WHAT THIS TASK INVOLVES
Return a copy of every line in the records that includes the word "subsection".
____ EXCERPTED RECORDS
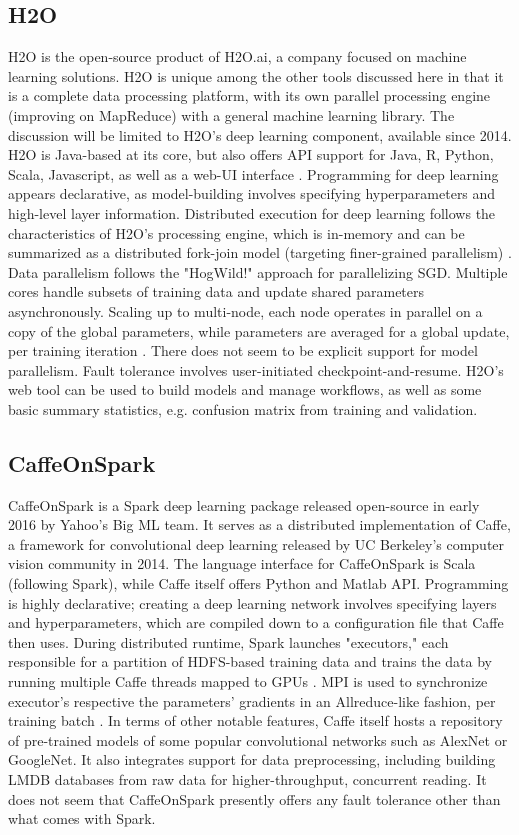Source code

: \documentclass{article}
\begin{document}
\subsection{H2O}
H2O is the open-source product of H2O.ai, a company focused on machine learning solutions. H2O is unique among the other tools discussed here in that it is a complete data processing platform, with its own parallel processing engine (improving on MapReduce) with a general machine learning library. The discussion will be limited to H2O's deep learning component, available since 2014. H2O is Java-based at its core, but also offers API support for Java, R, Python, Scala, Javascript, as well as a web-UI interface \cite{candel2015deep}. Programming for deep learning appears declarative, as model-building involves specifying hyperparameters and high-level layer information. Distributed execution for deep learning follows the characteristics of H2O's processing engine, which is in-memory and can be summarized as a distributed fork-join model (targeting finer-grained parallelism) \cite{Landset2015}. Data parallelism follows the "HogWild!" \cite{recht2011hogwild} approach for parallelizing SGD. Multiple cores handle subsets of training data and update shared parameters asynchronously. Scaling up to multi-node, each node operates in parallel on a copy of the global parameters, while parameters are averaged for a global update, per training iteration \cite{candel2015deep}. There does not seem to be explicit support for model parallelism. Fault tolerance involves user-initiated checkpoint-and-resume. H2O's web tool can be used to build models and manage workflows, as well as some basic summary statistics, e.g. confusion matrix from training and validation. 

\subsection{CaffeOnSpark}
CaffeOnSpark is a Spark deep learning package released open-source in early 2016 by Yahoo's Big ML team. It serves as a distributed implementation of Caffe, a framework for convolutional deep learning released by UC Berkeley's computer vision community in 2014. The language interface for CaffeOnSpark is Scala (following Spark), while Caffe itself offers Python and Matlab API. Programming is highly declarative; creating a deep learning network involves specifying layers and hyperparameters, which are compiled down to a configuration file that Caffe then uses. During distributed runtime, Spark launches "executors," each responsible for a partition of HDFS-based training data and trains the data by running multiple Caffe threads mapped to GPUs \cite{Large52:online}. MPI is used to synchronize executor's respective the parameters' gradients in an Allreduce-like fashion, per training batch \cite{Caffe27:online}. In terms of other notable features, Caffe itself hosts a repository of pre-trained models of some popular convolutional networks such as AlexNet or GoogleNet. It also integrates support for data preprocessing, including building LMDB databases from raw data for higher-throughput, concurrent reading. It does not seem that CaffeOnSpark presently offers any fault tolerance other than what comes with Spark.
\end{document}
________
EXERCISE RESULT
\subsection{H2O}
\subsection{CaffeOnSpark}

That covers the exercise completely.